§ Your objective: Could you filter the material and copy every line where the word "coalitions" occurs?

==== Supplied entries ====

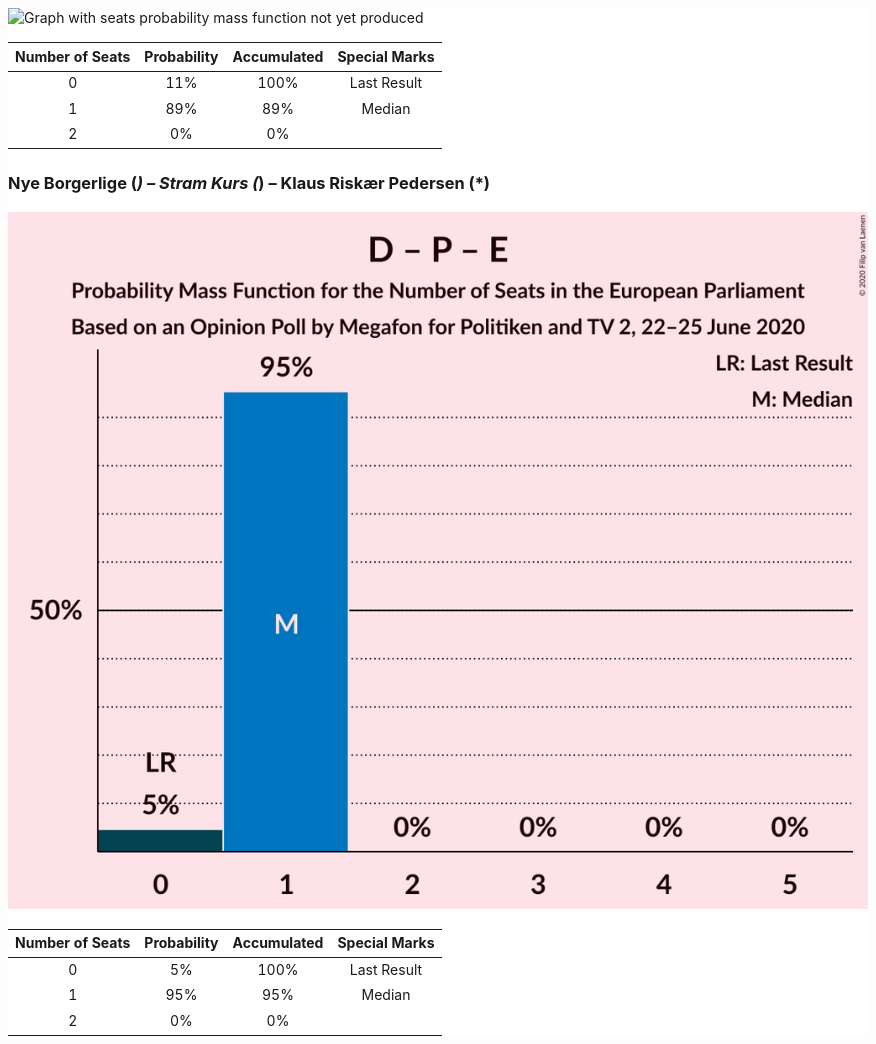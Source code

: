 ![Graph with seats probability mass function not yet produced](2020-06-25-Megafon-coalitions-seats-pmf-ø.png "Seats Probability Mass Function")

| Number of Seats | Probability | Accumulated | Special Marks |
|:---------------:|:-----------:|:-----------:|:-------------:|
| 0 | 11% | 100% | Last Result |
| 1 | 89% | 89% | Median |
| 2 | 0% | 0% |  |

### Nye Borgerlige (*) – Stram Kurs (*) – Klaus Riskær Pedersen (*)

![Graph with seats probability mass function not yet produced](2020-06-25-Megafon-coalitions-seats-pmf-d–p–e.png "Seats Probability Mass Function")

| Number of Seats | Probability | Accumulated | Special Marks |
|:---------------:|:-----------:|:-----------:|:-------------:|
| 0 | 5% | 100% | Last Result |
| 1 | 95% | 95% | Median |
| 2 | 0% | 0% |  |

====

§ Response:
: ![Graph with seats probability mass function not yet produced](2020-06-25-Megafon-coalitions-seats-pmf-ø.png "Seats Probability Mass Function")
![Graph with seats probability mass function not yet produced](2020-06-25-Megafon-coalitions-seats-pmf-d–p–e.png "Seats Probability Mass Function")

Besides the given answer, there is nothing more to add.